LAST YEAR, a lawsuit against retail chain Abercrombie and Fitch introduced a new "-ism" into the American lexicon of prejudice: lookism. Abercrombie admitted to having a national policy of recruiting attractive people to work at their stores. However, anti-discrimination law entered the picture when Abercrombie appeared to have an overly inclusive definition of "attractive" as white.
This conceptualization should set off a bell in the heads of most Americans: Warning, racism may be afoot. Others might observe that, after all, race is defined by physical appearance. Warriors against racial prejudice have fought for years to make people understand that race is not a biological category, but a social construction of phenotypic traits like skin color. Technically, physical appearance is the only valid significance that we may attach to race. However, as society stands now, superficiality is one guise of a progressive brand of racism. While it is still an ideal to be attained, we are not currently ready to accept race as a purely aesthetically-defined category.
Lookism is hardly a new strategy for capturing a market share. Think the existence of a multi-billion modeling industry. Think Hollywood. Think Hooters. Pretty faces drive popular culture because the cliché is true: sex sells. The area of concern is the consumer side of the market and individual preferences. It isn't racists who sit on the marketing boards of these companies, but capitalists. The blame lies largely on consumers for having these preferences, not suppliers for capitalizing on it. Lookism is most pervasive on the individual level. Abercrombie did not tell America that white was beautiful--America told Abercrombie.

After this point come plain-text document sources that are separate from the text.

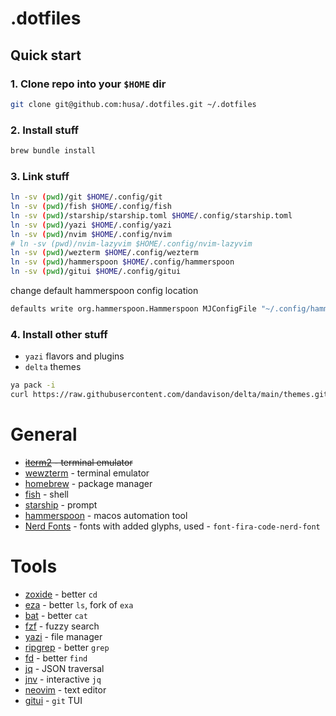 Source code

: # .dotfiles

## Quick start

### 1. Clone repo into your `$HOME` dir

```sh
git clone git@github.com:husa/.dotfiles.git ~/.dotfiles
```

### 2. Install stuff

```sh
brew bundle install
```

### 3. Link stuff

```sh
ln -sv (pwd)/git $HOME/.config/git
ln -sv (pwd)/fish $HOME/.config/fish
ln -sv (pwd)/starship/starship.toml $HOME/.config/starship.toml
ln -sv (pwd)/yazi $HOME/.config/yazi
ln -sv (pwd)/nvim $HOME/.config/nvim
# ln -sv (pwd)/nvim-lazyvim $HOME/.config/nvim-lazyvim
ln -sv (pwd)/wezterm $HOME/.config/wezterm
ln -sv (pwd)/hammerspoon $HOME/.config/hammerspoon
ln -sv (pwd)/gitui $HOME/.config/gitui
```

change default hammerspoon config location

```sh
defaults write org.hammerspoon.Hammerspoon MJConfigFile "~/.config/hammerspoon/init.lua"
```

### 4. Install other stuff

- `yazi` flavors and plugins
- `delta` themes

```sh
ya pack -i
curl https://raw.githubusercontent.com/dandavison/delta/main/themes.gitconfig > git/delta.themes.gitconfig
```

# General

- ~~[iterm2](https://iterm2.com/) - terminal emulator~~
- [wewzterm](https://wezfurlong.org/wezterm/index.html) - terminal emulator
- [homebrew](https://brew.sh/) - package manager
- [fish](https://fishshell.com/) - shell
- [starship](https://starship.rs/) - prompt
- [hammerspoon](https://www.hammerspoon.org/) - macos automation tool
- [Nerd Fonts](https://github.com/ryanoasis/nerd-fonts) - fonts with added glyphs, used - `font-fira-code-nerd-font`

# Tools

- [zoxide](https://github.com/ajeetdsouza/zoxide) - better `cd`
- [eza](https://github.com/ajeetdsouza/zoxide) - better `ls`, fork of `exa`
- [bat](https://github.com/sharkdp/bat) - better `cat`
- [fzf](https://github.com/junegunn/fzf) - fuzzy search
- [yazi](https://github.com/sxyazi/yazi) - file manager
- [ripgrep](https://github.com/BurntSushi/ripgrep) - better `grep`
- [fd](https://github.com/sharkdp/fd) - better `find`
- [jq](https://github.com/jqlang/jq) - JSON traversal
- [jnv](https://github.com/ynqa/jnv) - interactive `jq`
- [neovim](https://neovim.io/) - text editor
- [gitui](https://github.com/gitui-org/gitui) - `git` TUI
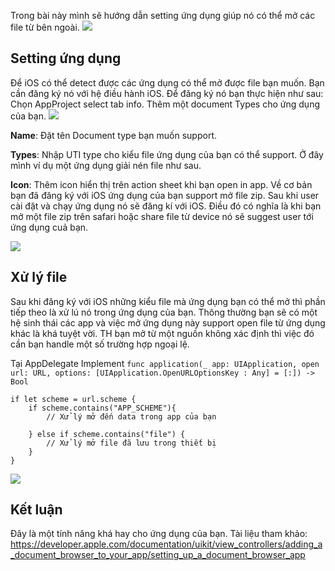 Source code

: Trong bài này mình sẽ hướng dẫn setting ứng dụng giúp nó có thể mở các file từ bên ngoài. 
![](https://images.viblo.asia/640691d9-2d66-4106-a0d8-a546c86c4705.png)

## Setting ứng dụng
Để iOS có thể detect được các ứng dụng có thể mở được file bạn muốn. Bạn cần đăng ký nó với hệ điều hành iOS.
Để đăng ký nó bạn thực hiện như sau:
Chọn AppProject select tab info. Thêm một document Types cho ứng dụng của bạn.
![](https://images.viblo.asia/bd3ee7e1-316d-4719-8648-458908f3e7a3.png)

**Name**: Đặt tên Document type bạn muốn support.

**Types**: Nhập UTI type cho kiểu file ứng dụng của bạn có thể support. Ở đây mình ví dụ một ứng dụng giải nén file như sau.

**Icon**: Thêm icon hiển thị trên action sheet khi bạn open in app.
Về cơ bản bạn đã đăng ký với iOS ứng dụng của bạn support mở file zip. Sau khi user cài đặt và chạy ứng dụng nó sẽ đăng kí với iOS. Điều đó có nghĩa là khi bạn mở một file zip trên safari hoặc share file từ device nó sẽ suggest user tới ứng dụng cuả bạn. 

![](https://images.viblo.asia/9513a551-5acb-4f2a-8073-e9e7850da41f.png)

## Xử lý file 
Sau khi đăng ký với iOS những kiểu file mà ứng dụng bạn có thể mở thì phần tiếp theo là xử lú nó trong ứng dụng của bạn. Thông thường bạn sẽ có một hệ sinh thái các app và việc mở ứng dụng này support open file từ ứng dụng khác là khá tuyệt vời. TH bạn mở từ một nguồn không xác định thì việc đó cần bạn handle một số trường hợp ngoại lệ.

Tại AppDelegate Implement
`func application(_ app: UIApplication, open url: URL, options: [UIApplication.OpenURLOptionsKey : Any] = [:]) -> Bool`

```
if let scheme = url.scheme {
    if scheme.contains("APP_SCHEME"){        
        // Xử lý mở đến data trong app của bạn
    
    } else if scheme.contains("file") {
        // Xử lý mở file đã lưu trong thiết bị
    }
}
```

![](https://images.viblo.asia/745e05da-6651-4d5e-8712-bd80c105d586.png)

## Kết luận
Đây là một tính năng khá hay cho ứng dụng của bạn. 
Tài liệu tham khảo:
https://developer.apple.com/documentation/uikit/view_controllers/adding_a_document_browser_to_your_app/setting_up_a_document_browser_app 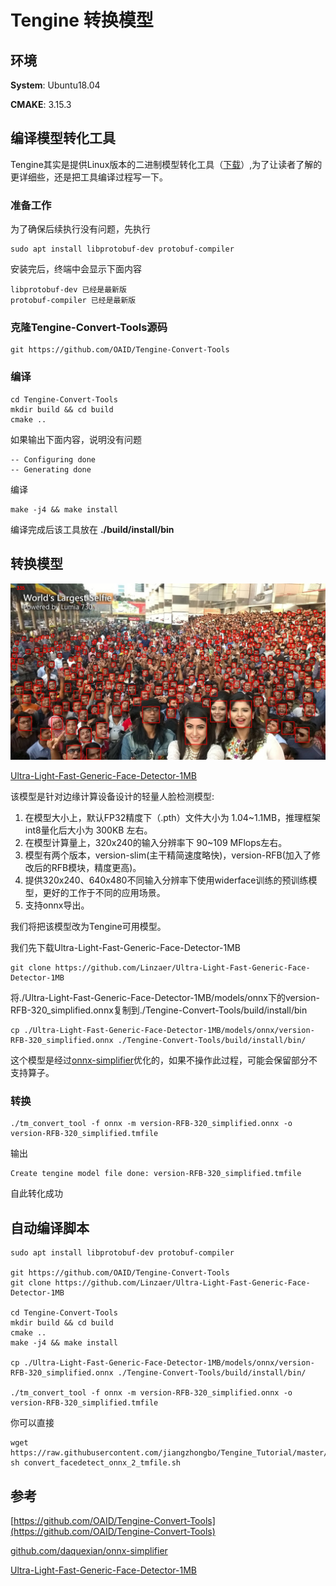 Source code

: # Tengine 转换模型

## 环境
**System**: Ubuntu18.04

**CMAKE**: 3.15.3


## 编译模型转化工具

Tengine其实是提供Linux版本的二进制模型转化工具（[下载](https://github.com/OAID/Tengine/releases)）,为了让读者了解的更详细些，还是把工具编译过程写一下。

### 准备工作

为了确保后续执行没有问题，先执行
```
sudo apt install libprotobuf-dev protobuf-compiler
```
安装完后，终端中会显示下面内容
```
libprotobuf-dev 已经是最新版
protobuf-compiler 已经是最新版
```

### 克隆Tengine-Convert-Tools源码

```
git https://github.com/OAID/Tengine-Convert-Tools
```

### 编译

```
cd Tengine-Convert-Tools
mkdir build && cd build
cmake ..
```
如果输出下面内容，说明没有问题
```
-- Configuring done
-- Generating done
```
编译
```
make -j4 && make install
```

编译完成后该工具放在 **./build/install/bin**

## 转换模型

![](./face_detect.jpg)

[Ultra-Light-Fast-Generic-Face-Detector-1MB](https://github.com/Linzaer/Ultra-Light-Fast-Generic-Face-Detector-1MB)

该模型是针对边缘计算设备设计的轻量人脸检测模型:

1. 在模型大小上，默认FP32精度下（.pth）文件大小为 1.04~1.1MB，推理框架int8量化后大小为 300KB 左右。
2. 在模型计算量上，320x240的输入分辨率下 90~109 MFlops左右。
3. 模型有两个版本，version-slim(主干精简速度略快)，version-RFB(加入了修改后的RFB模块，精度更高)。
4. 提供320x240、640x480不同输入分辨率下使用widerface训练的预训练模型，更好的工作于不同的应用场景。
5. 支持onnx导出。

我们将把该模型改为Tengine可用模型。

我们先下载Ultra-Light-Fast-Generic-Face-Detector-1MB

```
git clone https://github.com/Linzaer/Ultra-Light-Fast-Generic-Face-Detector-1MB
```

将./Ultra-Light-Fast-Generic-Face-Detector-1MB/models/onnx下的version-RFB-320_simplified.onnx复制到./Tengine-Convert-Tools/build/install/bin

```
cp ./Ultra-Light-Fast-Generic-Face-Detector-1MB/models/onnx/version-RFB-320_simplified.onnx ./Tengine-Convert-Tools/build/install/bin/
```

这个模型是经过[onnx-simplifier](https://github.com/daquexian/onnx-simplifier)优化的，如果不操作此过程，可能会保留部分不支持算子。

### 转换

```
./tm_convert_tool -f onnx -m version-RFB-320_simplified.onnx -o version-RFB-320_simplified.tmfile
```

输出

```
Create tengine model file done: version-RFB-320_simplified.tmfile
```

自此转化成功

## 自动编译脚本

```
sudo apt install libprotobuf-dev protobuf-compiler

git https://github.com/OAID/Tengine-Convert-Tools
git clone https://github.com/Linzaer/Ultra-Light-Fast-Generic-Face-Detector-1MB

cd Tengine-Convert-Tools
mkdir build && cd build
cmake ..
make -j4 && make install

cp ./Ultra-Light-Fast-Generic-Face-Detector-1MB/models/onnx/version-RFB-320_simplified.onnx ./Tengine-Convert-Tools/build/install/bin/

./tm_convert_tool -f onnx -m version-RFB-320_simplified.onnx -o version-RFB-320_simplified.tmfile
```

你可以直接
```
wget https://raw.githubusercontent.com/jiangzhongbo/Tengine_Tutorial/master/1_Convert/convert_facedetect_onnx_2_tmfile.sh
sh convert_facedetect_onnx_2_tmfile.sh
```

## 参考

[https://github.com/OAID/Tengine-Convert-Tools](https://github.com/OAID/Tengine-Convert-Tools)

[github.com/daquexian/onnx-simplifier](github.com/daquexian/onnx-simplifier)

[Ultra-Light-Fast-Generic-Face-Detector-1MB](https://github.com/Linzaer/Ultra-Light-Fast-Generic-Face-Detector-1MB)
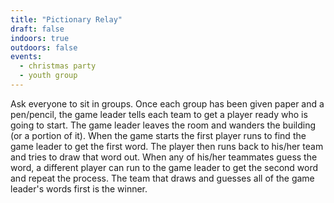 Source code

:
 ```yaml
---
title: "Pictionary Relay"
draft: false
indoors: true
outdoors: false
events:
  - christmas party
  - youth group
---
```


Ask everyone to sit in groups. Once each group has been given paper and a pen/pencil, the game leader tells each team to get a player ready who is going to start. The game leader leaves the room and wanders the building (or a portion of it). When the game starts the first player runs to find the game leader to get the first word. The player then runs back to his/her team and tries to draw that word out. When any of his/her teammates guess the word, a different player can run to the game leader to get the second word and repeat the process. The team that draws and guesses all of the game leader's words first is the winner.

It's hardly a coincidence that Abercrombie also has a reputation for having overly sexual advertising campaigns. And there is nothing unnatural in looking for particularly physical qualities in a potential partner. I've never been a huge fan of fat guys. I've got a friend with an aversion to redheads. And my ex-roommate said she would never date a black guy. She said she wasn't attracted to them. We're not ready to call this an acceptable form of lookism, but it must be included as racism. Categorically rejecting an entire race as a potential sexual partner cannot be circumscribed by mere superficiality -- it blurs into prejudice.
It is absolutely true, as well as patently obvious, that black people look different from white people who look different from Asian people and so forth. Race differs from ethnicity and heritage in its dependence on purely physical attributes such as skin color, hair texture, and eye shape. Race is a purely aesthetic category, and thus its evaluation for purpose of attraction merely boils it down to its essence. The physicality of race has made it an arbitrary basis for decision-making and at the same time problematic for its nakedness. Still, relegating race to more generally "looks" is the only absolute acceptable understanding of the significance of race. Race is the surface.
However, recall that sexual fear of other races, particularly white fear of black male sexuality, has played a pervasive and disgusting part in American history. For example, the primary rationale for post-Civil War lynching was the protection of the white women from newly freed black men. Sociologist Gunnar Myrdal ranked fear of sexual contact as the number one white aversion to integration in the 1950s. Bans on interracial marriage were constitutional up through our parents' generation. The sexual/marital barrier may be the last and strongest held defense on the racist line. Skin color is consciously and unconsciously attached to so many different connotations that are so much deeper and physical appearance. We cannot afford to make categorical statements about the attractiveness of members of different races. Our history prevents it.
At the institutional level, lookism, indeed a form of racism, is not unconstitutional, but socially irresponsible. Yes, Abercrombie's assertion of white as representative of beautiful, and, moreover, all-American, powerfully perpetuates racist, exclusionary ideology. It would honestly do American minds a lot of good to diversify Abercrombie's sales teams and models because of the power that any consumer establishment wields. But filling catalogues with white faces is like failing to use environmentally friendly materials or testing on animals. It boils down to conflict of ethics and economics, and it's hard to blame companies, not people, for choosing the latter. Institutional racist lookism is merely indicative of deeper individual preferences.
However, the problem of discrimination in hiring is miniscule compared to the more general problem of racial attitudes. Culture reflects society -- it doesn't invent it. Judging a race as unattractive is an unacceptable from of superficiality. People always implore the shallow among us to choose looks over personality. That effort needs to be redoubled in the context of race. One day the category of race will not carry the burdens of history, but until then it cannot be said to be merely skin deep.